There was a debate a number of years ago in First Things, I think, about Mark Noll's The Scandal of the Evangelical Mind and that should be part of this debate over Rev. Wright because this is not really about race but bad theology and the liberal politics connected with that. There have been some great discussions on Wright, faith and politics on Hardball with Chris Matthews and Rev. Eugene Rivers, on FOX with Megyn Kelly, Michael Steele, the former Lt. Governor of Maryland, and Angela McGlowan. Quite amazing actually, bringing forward black Christian leaders talking about these issues.
It's too bad Bill Buckley is gone. They could have had a great debate on faith and politics on Firing Line with Michael Steele, J.C. Watts, Alan Keyes, Rev. Eugene Rivers, and Cornel West. The discussions and debates should continue. They just need to take the controversy over theology and focus it back on Christianity.
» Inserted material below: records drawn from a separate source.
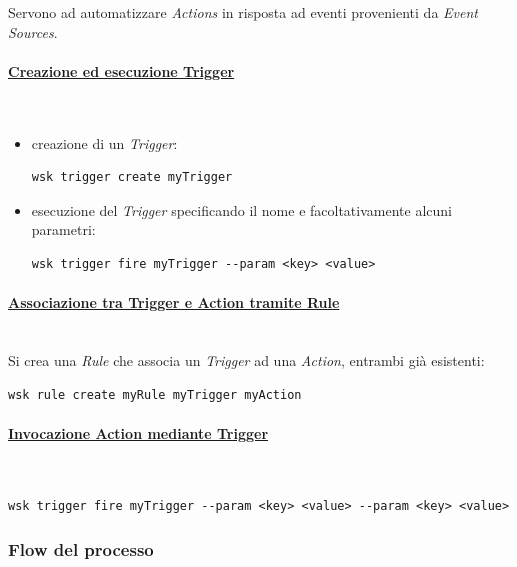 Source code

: \documentclass[12pt,a4paper,openany,twoside]{book}
\begin{document}
Servono ad automatizzare \textit{Actions} in risposta ad eventi provenienti da \textit{Event Sources}.

\paragraph{\underline{Creazione ed esecuzione Trigger}} ~
\begin{itemize}
    \item creazione di un \textit{Trigger}:
    \begin{lstlisting}
wsk trigger create myTrigger\end{lstlisting}
    
    \item esecuzione del \textit{Trigger} specificando il nome e facoltativamente alcuni parametri:
    \begin{lstlisting}
wsk trigger fire myTrigger --param <key> <value>\end{lstlisting}
\end{itemize}

\paragraph{\underline{Associazione tra Trigger e Action tramite Rule}} ~\\
Si crea una \textit{Rule} che associa un \textit{Trigger} ad una \textit{Action}, entrambi già esistenti:
\begin{lstlisting}
wsk rule create myRule myTrigger myAction\end{lstlisting}

\paragraph{\underline{Invocazione Action mediante Trigger}} ~
\begin{lstlisting}
wsk trigger fire myTrigger --param <key> <value> --param <key> <value>\end{lstlisting}

\subsubsection{Flow del processo}
\end{document}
Someone should organize this.
Add to that Obama's comments about the bitterness of Americans clinging to guns and religion in small towns, elitist ideas perhaps influenced by Richard Hodstadter's Paranoid Style and "The Pseudo-Conservative Revolt" or Thomas Frank's What's the Matter with Kansas. It's the two things together - Wright's wacky theology and Obama's elitist attitudes about small-town Americans clinging to guns and religion - which calls into question the wisdom of a President Obama in the White House in 2008.
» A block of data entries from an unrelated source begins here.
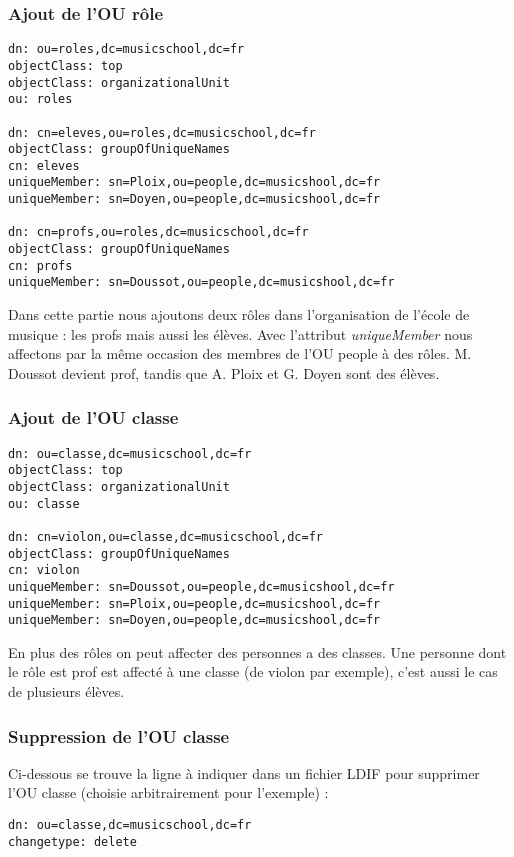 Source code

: \documentclass[12pt,a4paper,notitlepage]{article}
\begin{document}
\subsubsection{Ajout de l'OU rôle}

\begin{lstlisting}[title=role.ldif]
dn: ou=roles,dc=musicschool,dc=fr
objectClass: top
objectClass: organizationalUnit
ou: roles

dn: cn=eleves,ou=roles,dc=musicschool,dc=fr
objectClass: groupOfUniqueNames
cn: eleves
uniqueMember: sn=Ploix,ou=people,dc=musicshool,dc=fr
uniqueMember: sn=Doyen,ou=people,dc=musicshool,dc=fr

dn: cn=profs,ou=roles,dc=musicschool,dc=fr
objectClass: groupOfUniqueNames
cn: profs
uniqueMember: sn=Doussot,ou=people,dc=musicshool,dc=fr
\end{lstlisting}
Dans cette partie nous ajoutons deux rôles dans l'organisation de l'école de musique : les profs mais aussi les élèves. Avec l'attribut \textit{uniqueMember} nous affectons par la même occasion des membres de l'OU people à des rôles. M. Doussot devient prof, tandis que A. Ploix et G. Doyen sont des élèves.
\subsubsection{Ajout de l'OU classe}

\begin{lstlisting}[title=classe.ldif]
dn: ou=classe,dc=musicschool,dc=fr
objectClass: top
objectClass: organizationalUnit
ou: classe

dn: cn=violon,ou=classe,dc=musicschool,dc=fr
objectClass: groupOfUniqueNames
cn: violon
uniqueMember: sn=Doussot,ou=people,dc=musicshool,dc=fr
uniqueMember: sn=Ploix,ou=people,dc=musicshool,dc=fr
uniqueMember: sn=Doyen,ou=people,dc=musicshool,dc=fr
\end{lstlisting}
En plus des rôles on peut affecter des personnes a des classes. Une personne dont le rôle est prof est affecté à une classe (de violon par exemple), c'est aussi le cas de plusieurs élèves.
\subsubsection{Suppression de l'OU classe}
Ci-dessous se trouve la ligne à indiquer dans un fichier LDIF pour supprimer l'OU classe (choisie arbitrairement pour l'exemple) : 
\begin{lstlisting}[title=delete-classe.ldif]
dn: ou=classe,dc=musicschool,dc=fr
changetype: delete
\end{lstlisting}
\end{document}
People like Rev. Wright make it much easier for Typical white people like me to not feel at all guilty about 200 years ago.
It has become increasingly apparant that Barrack and his pastor want seperate but unequal rights for black people.
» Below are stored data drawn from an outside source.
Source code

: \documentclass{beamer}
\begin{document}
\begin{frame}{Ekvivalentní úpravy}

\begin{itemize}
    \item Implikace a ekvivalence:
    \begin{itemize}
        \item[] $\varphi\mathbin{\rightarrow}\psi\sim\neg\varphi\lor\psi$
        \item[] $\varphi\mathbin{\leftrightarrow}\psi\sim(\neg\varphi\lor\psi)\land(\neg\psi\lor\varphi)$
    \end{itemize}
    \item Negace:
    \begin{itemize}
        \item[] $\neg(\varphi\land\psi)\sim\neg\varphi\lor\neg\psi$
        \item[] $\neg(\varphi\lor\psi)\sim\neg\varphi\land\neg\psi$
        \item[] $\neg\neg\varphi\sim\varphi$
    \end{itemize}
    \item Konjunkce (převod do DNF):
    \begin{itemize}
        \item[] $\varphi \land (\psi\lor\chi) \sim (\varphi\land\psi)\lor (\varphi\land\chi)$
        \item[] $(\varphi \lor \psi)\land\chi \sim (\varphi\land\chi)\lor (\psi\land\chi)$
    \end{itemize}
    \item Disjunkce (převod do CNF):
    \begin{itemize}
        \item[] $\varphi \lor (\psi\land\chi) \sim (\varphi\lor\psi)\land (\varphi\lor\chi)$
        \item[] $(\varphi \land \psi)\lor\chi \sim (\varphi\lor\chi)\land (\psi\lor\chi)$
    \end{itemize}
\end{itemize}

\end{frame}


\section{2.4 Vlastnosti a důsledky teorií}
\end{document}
All whites are the same. right brained bad people that need to have all their assets given to black left brained people. Just because.
If these statements had been made by a white preacher - he would be behind bars for a hate crime.
This man doesn’t want equal rights for all people he wants extinction of white people.
If Rev. Wright had only kept his mouth shut for a couple of more weeks and let Obama dispose of Hillary once and for all, then we wouldn't have to deal with her in the Fall.
Obama, with his self-destructive ways and American-hating friends, might have been easily defeated by McCain in November.
If Hillary is the nominee, McCain will let her walk all over him.
George got that right.
I doubt Obama loses North Carolina.
25% black and a huge Gen X an Echo Boomer population ..
The Dems can't afford to let this happen, no matter what the Rev says. Blacks would perceive this as whites stealing the election. There would be a Reginald-Denny style bloodbath, and blacks would stay home in November. Their resentment could even result in a third-party movement.
Thanks! What a great story that I hope is repeated all over the country!
This is the horrible conundrum with which the Democratic superdelegates are faced: Either cast their lot with a fatally flawed candidate, in order to mollify their African-American base (and young people, to the extent that they can be expected to actually vote in November); or give the nomination to Hillary instead--despite her enormous negatives with the general public--and hope that the civil war that would surely erupt within the Democratic Party will (somehow) not result in John McCain's triumph in the fall.
Truly, the superdelegates are being impaled on the horns of the proverbial dilemma.
Well, nice of George to be a Good Republicans this time
If B. Hussein O.looses then Wright can go back to his screeching about the underclass blacks not having a chance in Whitey's Amurika. The money and prestige continues to roll in.If B. Hussein O. should be elected all the sermons will be moot. I put my nickel on him wanting Obama to loose.